The British Medical Association also supports this fee for issuing certificates.10 Their suggested fees range from GBP 16 for a “statement of fact” (around Rs 1,500) to GBP 125 (around Rs 11,000) for a detailed certificate. A physician is responsible for every word of the certificate and may have to face legal battles for it (which may make him destitute). There is no reason why it should be done without a reasonable fee.
- The Indian Medical Council should make a standard form for sick certificates. Such forms should be available online for download
- Medical boards should be set up by all employers for this purpose
- There should be a guideline by Association of Physicians of India (API) for the duration of leave permissible in some common diseases like dengue fever or meningitis. This will save doctors from undue pressure by the patients’ relatives to issue certificates for long duration of leave
- Also, clear guidelines need to be established for phone or WhatsApp consultations.
- Also, the guidelines for amended duties should be published by professional bodies. For example, can a patient on insulin work night shifts? Can a patient of epilepsy work in traffic guard? How will a doctor issue certificates in those cases?
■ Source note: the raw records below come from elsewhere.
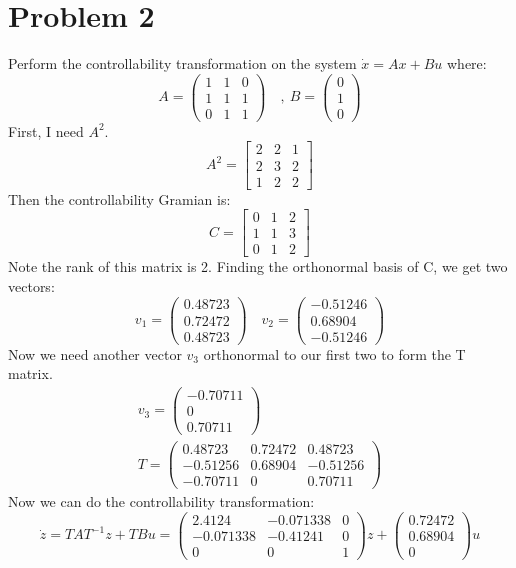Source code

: \documentclass{article}
\begin{document}
\section*{Problem 2}
Perform the controllability transformation on the system $\dot{x}=Ax+Bu$ where:
\[A=\begin{pmatrix}1&1&0\\1&1&1\\0&1&1\end{pmatrix}\quad,\ B=\begin{pmatrix}0\\1\\0\end{pmatrix}\]
First, I need $A^2$.
\[A^2=\begin{bmatrix}2&2&1\\2&3&2\\1&2&2\end{bmatrix}\]
Then the controllability Gramian is:
\[C=\begin{bmatrix}0&1&2\\1&1&3\\0&1&2\end{bmatrix}\]
Note the rank of this matrix is 2. Finding the orthonormal basis of C, we get two vectors:
\[v_1=\begin{pmatrix}0.48723\\0.72472\\0.48723\end{pmatrix}\quad v_2=\begin{pmatrix}-0.51246\\0.68904\\-0.51246\end{pmatrix}\]
Now we need another vector $v_3$ orthonormal to our first two to form the T matrix.\\
\[\begin{array}{c}v_3=\begin{pmatrix}-0.70711\\0\\0.70711\end{pmatrix}\\[2em]T=\begin{pmatrix}0.48723&0.72472&0.48723\\-0.51256&0.68904&-0.51256\\-0.70711&0&0.70711\end{pmatrix}\end{array}\]
Now we can do the controllability transformation:
\[\dot{z}=TAT^{-1}z+TBu=\begin{pmatrix}2.4124&-0.071338&0\\-0.071338&-0.41241&0\\0&0&1\end{pmatrix}z+\begin{pmatrix}0.72472\\0.68904\\0\end{pmatrix}u\]
\end{document}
Finally, in 2012, the Mumbai High Court observed that a medical certificate is not always sufficient proof of fitness.11 The court may decide to overturn it or call the medical expert in witness box for further clarification. And finally, we should all remember the famous Abdul Karim Telgi case.12 Telgi allegedly obtained questionable medical certificates which enabled him to get bail on health grounds. Both the doctors who signed that medical certificate were sentenced to 7 years of rigorous imprisonment. Both were government doctors.
In the current days of social media, sick certificates may come under intense scrutiny if a person, who is on sick leave, is found to be enjoying himself/herself via Facebook posts. This may frustrate the employer, who may then complain against the doctor. Actual cases of people getting fired for posting vacation pictures during their sick leave have been recorded.
After everything is said and done, a doctor may be requested by a close family member or friend for a medical certificate. The Australian Medical Council explicitly advises doctors not to treat close relations. The ethical guidelines for American Medical Association also states that (opinion 8.19) doctors should not generally treat themselves or members of their immediate family. But no such rule is followed in India. Can a doctor always refuse such a certificate, even if he/she has reservations?
A valid point: Dentists are also allowed to issue sick certificates for dental procedures.
Do doctors need to certify for menstrual leave? The concept of monthly menstrual leave is in vogue in many Asian countries like Japan, Indonesia, and South Korea. It is supposed to be a paid leave. But that will be on self-declaration only. Doctors need to certify only if additional leave days are required for conditions like menorrhagia.
The take-home messages from this discussion are:
- A doctor should never issue a certificate which cannot be defended later
- It is not mandatory to write the diagnosis in a sick certificate if the patient requests confidentiality
- The duration of absence must be based on clinical judgment. If needed, repeat visits for issuing fresh certificates may be planned
- A doctor may not issue self-certificate
- The decision to allow sickness benefits will be taken by the employer only. The doctor should only state the medical facts and not go beyond that duty.
**Although this discussion is meant mainly for sick certificate, the same rules will apply for other similar medical certificates like “fit to fly,” “fit for sports,” etc.